It was a warm August day, I was barely 21 working in a coffee shop when I suddenly started to feel like I couldn’t breathe. My chest began to feel really tight, I was gasping for air and rushed to find a chair to sit down. I couldn’t catch my breath or formulate a sentence. One of the guys I worked with thought I was having a heart attack and called 911. I was rushed in an ambulance and remember sitting in the ER with my hands and legs folded up worrying for what the dr. might say when they come in the room. Was I dying? What’s happening to me? The physician had sandy blonde hair that looked blonder than it actually was against the stark white walls and the blaring fluorescent bright lights.

 She said, “have you taken any drugs”? 

I remember being caught off guard.

“Um, what? No”, I said. 

“Have you in the past 30 days?” 

“No”, I said again a little sterner this time. 

“Well, it sounds like you are experiencing a panic attack, she said. Here are a few prescriptions I want you to try.” Xanax to take as needed and Wellbutrin, both of which came with a laundry list of additional side effects. No questions about WHY. Why was I having an anxiety attack, what was the root cause? What were some other alternative options?

 And just like that, she sent me on my way and that was the beginning of the most numbing year to date. I became the Guinee pig for every new medication that was available at the time. I felt like a zombie most days. Tired, uninterested, lack of connection to myself, my art, my music. Everything just felt like it was in slow motion. I guess this is my life now, I thought. Who have I become?

 Until one morning more than a decade later, I opened my eyes wide and thought there has to be another way!

 That was the day I started down the holistic path. I was being asked big heavy questions about my family, past partnerships, behavioral patterning, limiting beliefs. It was like light bulbs were going off like fireworks in my head. Finally, I was starting to see the roots of my looping and debilitating anxiety. Through Energy Healing, chakra settings, deep listening and meditation, I was finally walking myself back to ME again. The me that I had left behind and thought I would never find again. 

 The thing that continues to be lost time and time again is not asking the WHY of the problem so that there can be a proper solution. I was speaking with a dear friend recently and she told me she had spent years with anxiety but had never put two and two together that, that was what she was actually experiencing. The out of body fight-or-flight response, the excessive irrational worrying, sweaty palms, racing thoughts, problems sleeping and turning off her brain. But still never identified that what she was actually experiencing was anxiety.

 Problem number two.

 How can you solve a problem when you can’t even recognize that it’s a problem?

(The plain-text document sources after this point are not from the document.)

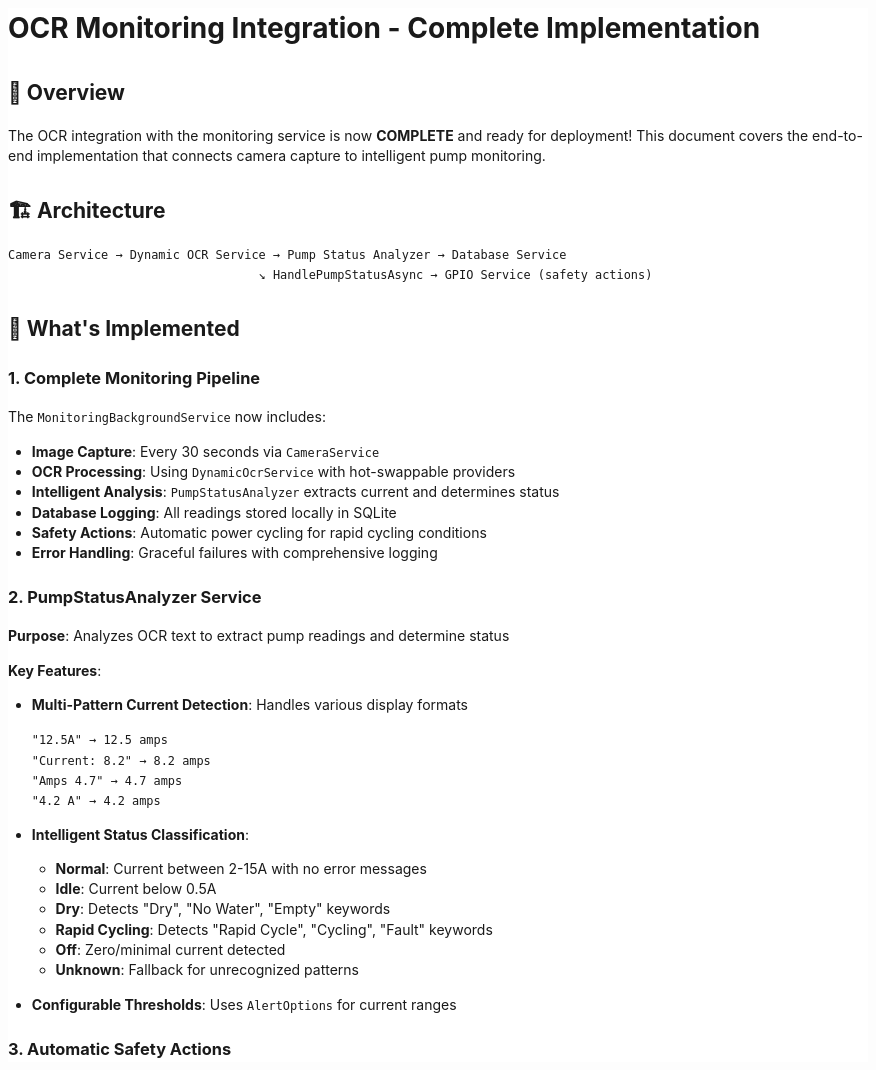 # OCR Monitoring Integration - Complete Implementation

## 🎯 Overview

The OCR integration with the monitoring service is now **COMPLETE** and ready for deployment! This document covers the end-to-end implementation that connects camera capture to intelligent pump monitoring.

## 🏗️ Architecture

```
Camera Service → Dynamic OCR Service → Pump Status Analyzer → Database Service
                                   ↘ HandlePumpStatusAsync → GPIO Service (safety actions)
```

## 🚀 What's Implemented

### **1. Complete Monitoring Pipeline**

The `MonitoringBackgroundService` now includes:

- **Image Capture**: Every 30 seconds via `CameraService`
- **OCR Processing**: Using `DynamicOcrService` with hot-swappable providers
- **Intelligent Analysis**: `PumpStatusAnalyzer` extracts current and determines status
- **Database Logging**: All readings stored locally in SQLite
- **Safety Actions**: Automatic power cycling for rapid cycling conditions
- **Error Handling**: Graceful failures with comprehensive logging

### **2. PumpStatusAnalyzer Service**

**Purpose**: Analyzes OCR text to extract pump readings and determine status

**Key Features**:
- **Multi-Pattern Current Detection**: Handles various display formats
  ```
  "12.5A" → 12.5 amps
  "Current: 8.2" → 8.2 amps
  "Amps 4.7" → 4.7 amps
  "4.2 A" → 4.2 amps
  ```

- **Intelligent Status Classification**:
  - **Normal**: Current between 2-15A with no error messages
  - **Idle**: Current below 0.5A 
  - **Dry**: Detects "Dry", "No Water", "Empty" keywords
  - **Rapid Cycling**: Detects "Rapid Cycle", "Cycling", "Fault" keywords
  - **Off**: Zero/minimal current detected
  - **Unknown**: Fallback for unrecognized patterns

- **Configurable Thresholds**: Uses `AlertOptions` for current ranges

### **3. Automatic Safety Actions**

 The million-dollar question.

  My opinion is that we don’t normalize it. We don’t create safe enough places to talk about it. Instead, we turn a blind eye or devalue a person by saying things like, “Well, you’re just too sensitive.”, “You seem a little overly emotional, are you ok?”, “you’re being a bit dramatic.”

 How can a human feel safe if that is what they are being told and taught? To numb it out, toughen up, chill out, stop being so emotional.

 One of the best forms of inner guidance we have is through our 5 senses. We have to lean into those in order to survive, make good decisions, trust what we are feeling. The more we hide and bottle up, the more out of touch we are within ourselves.

 Next time you are feeling overanxious, I challenge you to sit down, take a deep breath and ask yourself, WHY and lean all the way in, as far as you can, to the really, really, uncomfortable places and trust what you hear.